The expression $x^2$ represents a machine. What is a machine? It's something that has an input and an output. You input 5 and it outputs 25. You input -3 and it outputs 9.

So the expression $x^2$ can be thought of as a process or recipe. Put in one number, get out another.

If the rule is $x^2$ then this machine outputs the square of its input. Whatever the rule is, that's what the machine does.

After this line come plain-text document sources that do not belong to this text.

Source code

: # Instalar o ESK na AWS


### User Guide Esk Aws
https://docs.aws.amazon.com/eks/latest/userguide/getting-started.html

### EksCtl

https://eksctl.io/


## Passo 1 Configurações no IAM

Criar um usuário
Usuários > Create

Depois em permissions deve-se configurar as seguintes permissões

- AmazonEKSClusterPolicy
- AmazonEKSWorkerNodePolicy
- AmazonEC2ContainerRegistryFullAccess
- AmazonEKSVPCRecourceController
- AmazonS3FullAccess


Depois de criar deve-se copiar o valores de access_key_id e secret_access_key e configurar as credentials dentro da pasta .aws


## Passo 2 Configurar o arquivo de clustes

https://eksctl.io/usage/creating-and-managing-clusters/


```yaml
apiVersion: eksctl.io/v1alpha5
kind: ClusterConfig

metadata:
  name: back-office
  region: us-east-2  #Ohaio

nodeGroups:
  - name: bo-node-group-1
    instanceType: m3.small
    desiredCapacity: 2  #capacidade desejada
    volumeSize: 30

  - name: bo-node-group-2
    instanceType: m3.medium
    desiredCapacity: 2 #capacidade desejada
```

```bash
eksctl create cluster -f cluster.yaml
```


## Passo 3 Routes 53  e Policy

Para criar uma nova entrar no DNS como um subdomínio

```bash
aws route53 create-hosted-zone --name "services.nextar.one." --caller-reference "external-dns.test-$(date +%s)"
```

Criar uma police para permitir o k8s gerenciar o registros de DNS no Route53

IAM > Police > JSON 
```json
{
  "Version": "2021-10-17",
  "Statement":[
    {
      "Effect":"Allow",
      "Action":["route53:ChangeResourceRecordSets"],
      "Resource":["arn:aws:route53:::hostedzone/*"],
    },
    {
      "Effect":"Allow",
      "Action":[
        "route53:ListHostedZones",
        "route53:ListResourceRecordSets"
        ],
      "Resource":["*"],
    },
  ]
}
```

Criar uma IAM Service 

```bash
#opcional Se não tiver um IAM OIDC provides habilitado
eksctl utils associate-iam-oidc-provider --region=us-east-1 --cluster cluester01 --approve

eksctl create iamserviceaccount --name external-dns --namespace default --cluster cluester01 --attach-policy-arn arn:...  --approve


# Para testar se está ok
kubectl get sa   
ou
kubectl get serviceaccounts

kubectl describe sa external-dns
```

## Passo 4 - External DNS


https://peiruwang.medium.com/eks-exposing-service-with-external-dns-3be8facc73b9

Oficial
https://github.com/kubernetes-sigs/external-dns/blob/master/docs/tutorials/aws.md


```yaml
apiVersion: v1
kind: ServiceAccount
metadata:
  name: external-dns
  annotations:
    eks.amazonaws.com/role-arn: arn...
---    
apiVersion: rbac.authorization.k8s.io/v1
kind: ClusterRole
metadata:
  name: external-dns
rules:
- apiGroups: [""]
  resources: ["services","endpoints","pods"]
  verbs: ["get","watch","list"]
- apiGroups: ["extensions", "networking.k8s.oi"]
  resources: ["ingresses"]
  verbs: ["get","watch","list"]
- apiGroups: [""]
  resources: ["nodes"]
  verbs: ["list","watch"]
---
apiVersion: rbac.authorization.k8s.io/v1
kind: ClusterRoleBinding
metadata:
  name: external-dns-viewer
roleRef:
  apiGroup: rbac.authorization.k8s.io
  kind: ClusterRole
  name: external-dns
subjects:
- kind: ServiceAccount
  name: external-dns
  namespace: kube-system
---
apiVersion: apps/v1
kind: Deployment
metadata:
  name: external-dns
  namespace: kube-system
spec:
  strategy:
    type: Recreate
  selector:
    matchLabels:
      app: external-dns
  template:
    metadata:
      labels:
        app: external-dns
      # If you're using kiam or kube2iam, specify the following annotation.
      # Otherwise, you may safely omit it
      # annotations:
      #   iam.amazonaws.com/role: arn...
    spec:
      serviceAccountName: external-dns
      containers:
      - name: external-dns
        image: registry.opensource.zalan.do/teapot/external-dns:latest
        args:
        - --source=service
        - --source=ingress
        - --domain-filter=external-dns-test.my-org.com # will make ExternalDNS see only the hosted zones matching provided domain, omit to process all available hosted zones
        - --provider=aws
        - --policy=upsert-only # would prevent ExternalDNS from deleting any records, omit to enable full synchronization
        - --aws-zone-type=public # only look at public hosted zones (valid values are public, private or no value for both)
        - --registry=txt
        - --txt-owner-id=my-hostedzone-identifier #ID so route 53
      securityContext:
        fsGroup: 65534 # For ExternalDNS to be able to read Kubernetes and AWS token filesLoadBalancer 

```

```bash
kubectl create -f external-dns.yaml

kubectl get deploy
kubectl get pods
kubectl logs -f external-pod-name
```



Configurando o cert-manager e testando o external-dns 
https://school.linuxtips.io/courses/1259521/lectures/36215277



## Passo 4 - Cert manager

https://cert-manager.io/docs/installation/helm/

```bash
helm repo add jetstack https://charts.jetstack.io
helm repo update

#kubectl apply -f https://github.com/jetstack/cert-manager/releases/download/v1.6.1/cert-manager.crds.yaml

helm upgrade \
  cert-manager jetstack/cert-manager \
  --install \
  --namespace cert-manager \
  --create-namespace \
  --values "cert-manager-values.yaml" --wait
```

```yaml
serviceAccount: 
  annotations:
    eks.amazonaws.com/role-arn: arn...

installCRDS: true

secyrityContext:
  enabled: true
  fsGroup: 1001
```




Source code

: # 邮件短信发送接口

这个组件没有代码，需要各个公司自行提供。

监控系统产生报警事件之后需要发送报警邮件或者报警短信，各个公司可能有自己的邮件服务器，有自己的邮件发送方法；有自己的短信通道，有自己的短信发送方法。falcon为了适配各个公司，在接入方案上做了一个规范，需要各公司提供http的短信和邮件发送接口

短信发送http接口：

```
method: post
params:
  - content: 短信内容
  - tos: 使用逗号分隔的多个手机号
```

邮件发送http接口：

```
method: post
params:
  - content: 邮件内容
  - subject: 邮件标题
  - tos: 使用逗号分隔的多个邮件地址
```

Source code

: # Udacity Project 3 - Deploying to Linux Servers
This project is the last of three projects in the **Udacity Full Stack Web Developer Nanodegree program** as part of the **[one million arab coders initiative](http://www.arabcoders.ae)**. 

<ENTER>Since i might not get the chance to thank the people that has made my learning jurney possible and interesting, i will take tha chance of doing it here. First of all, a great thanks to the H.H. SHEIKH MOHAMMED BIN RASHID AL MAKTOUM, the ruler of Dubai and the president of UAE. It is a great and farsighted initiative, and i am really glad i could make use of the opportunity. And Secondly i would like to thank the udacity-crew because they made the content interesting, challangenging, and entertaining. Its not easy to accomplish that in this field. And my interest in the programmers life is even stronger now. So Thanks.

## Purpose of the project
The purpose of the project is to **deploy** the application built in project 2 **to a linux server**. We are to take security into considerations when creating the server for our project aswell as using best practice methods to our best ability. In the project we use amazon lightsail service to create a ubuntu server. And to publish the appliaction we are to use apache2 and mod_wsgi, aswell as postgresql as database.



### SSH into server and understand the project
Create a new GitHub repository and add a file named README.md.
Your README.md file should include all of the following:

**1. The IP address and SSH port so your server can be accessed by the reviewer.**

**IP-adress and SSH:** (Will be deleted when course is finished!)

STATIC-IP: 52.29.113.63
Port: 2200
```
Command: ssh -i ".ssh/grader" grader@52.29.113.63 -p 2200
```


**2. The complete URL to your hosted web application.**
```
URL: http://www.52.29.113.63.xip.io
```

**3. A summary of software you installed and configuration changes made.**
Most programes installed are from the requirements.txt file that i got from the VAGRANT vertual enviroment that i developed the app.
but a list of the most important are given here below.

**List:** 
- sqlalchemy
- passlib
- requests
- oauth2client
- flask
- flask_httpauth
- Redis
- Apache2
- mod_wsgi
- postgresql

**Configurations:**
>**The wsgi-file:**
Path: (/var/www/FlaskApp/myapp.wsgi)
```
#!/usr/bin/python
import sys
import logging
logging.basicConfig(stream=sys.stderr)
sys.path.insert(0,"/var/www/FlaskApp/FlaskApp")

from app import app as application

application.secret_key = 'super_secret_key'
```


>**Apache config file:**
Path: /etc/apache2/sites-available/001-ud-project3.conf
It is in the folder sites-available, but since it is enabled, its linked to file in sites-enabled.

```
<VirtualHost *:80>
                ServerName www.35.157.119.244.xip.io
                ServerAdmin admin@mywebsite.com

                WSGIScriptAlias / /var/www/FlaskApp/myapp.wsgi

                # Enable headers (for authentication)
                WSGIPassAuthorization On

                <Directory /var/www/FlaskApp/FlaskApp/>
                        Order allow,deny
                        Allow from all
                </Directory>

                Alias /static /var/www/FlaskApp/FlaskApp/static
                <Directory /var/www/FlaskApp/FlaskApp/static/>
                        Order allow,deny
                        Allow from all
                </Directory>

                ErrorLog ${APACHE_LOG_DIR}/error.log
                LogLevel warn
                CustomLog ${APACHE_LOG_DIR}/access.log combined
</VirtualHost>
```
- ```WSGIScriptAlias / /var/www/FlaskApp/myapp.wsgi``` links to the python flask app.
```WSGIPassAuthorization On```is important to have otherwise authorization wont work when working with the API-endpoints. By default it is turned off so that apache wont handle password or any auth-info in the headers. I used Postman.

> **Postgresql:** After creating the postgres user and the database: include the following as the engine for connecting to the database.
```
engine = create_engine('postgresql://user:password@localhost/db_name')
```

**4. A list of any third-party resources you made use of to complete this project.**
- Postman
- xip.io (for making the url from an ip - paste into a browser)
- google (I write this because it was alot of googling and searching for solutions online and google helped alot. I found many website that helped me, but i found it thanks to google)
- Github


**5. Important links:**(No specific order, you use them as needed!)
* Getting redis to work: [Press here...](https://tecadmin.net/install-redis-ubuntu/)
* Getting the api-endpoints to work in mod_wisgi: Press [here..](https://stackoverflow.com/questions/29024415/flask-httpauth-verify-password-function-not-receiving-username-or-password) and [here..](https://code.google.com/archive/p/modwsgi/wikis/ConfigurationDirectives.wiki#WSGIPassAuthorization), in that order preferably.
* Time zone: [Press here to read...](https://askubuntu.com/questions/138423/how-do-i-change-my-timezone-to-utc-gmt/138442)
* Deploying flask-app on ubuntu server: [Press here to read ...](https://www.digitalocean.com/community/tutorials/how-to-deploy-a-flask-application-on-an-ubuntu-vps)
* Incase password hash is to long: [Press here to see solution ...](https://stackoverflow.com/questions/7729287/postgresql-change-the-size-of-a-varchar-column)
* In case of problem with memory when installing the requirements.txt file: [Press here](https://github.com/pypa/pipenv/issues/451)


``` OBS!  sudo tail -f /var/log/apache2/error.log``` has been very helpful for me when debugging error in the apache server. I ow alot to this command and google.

Another feature of the function machine idea is that the machine is a black box. We do not know or care how the machine works, whether there are gears inside perhaps elves with calculators. All we can ever know about our machine is what it outputs for a given input. The only aspect of a function machine that we can observe are its inputs and outputs.

The most important feature of a function machine is that it always produces the same output for a given input. So if you put in 3 and it outputs 47 today, it will do exactly the same thing tomorrow and the day after. That property defines a function.

Last edited by Maschke; September 29th, 2017 at 05:03 PM.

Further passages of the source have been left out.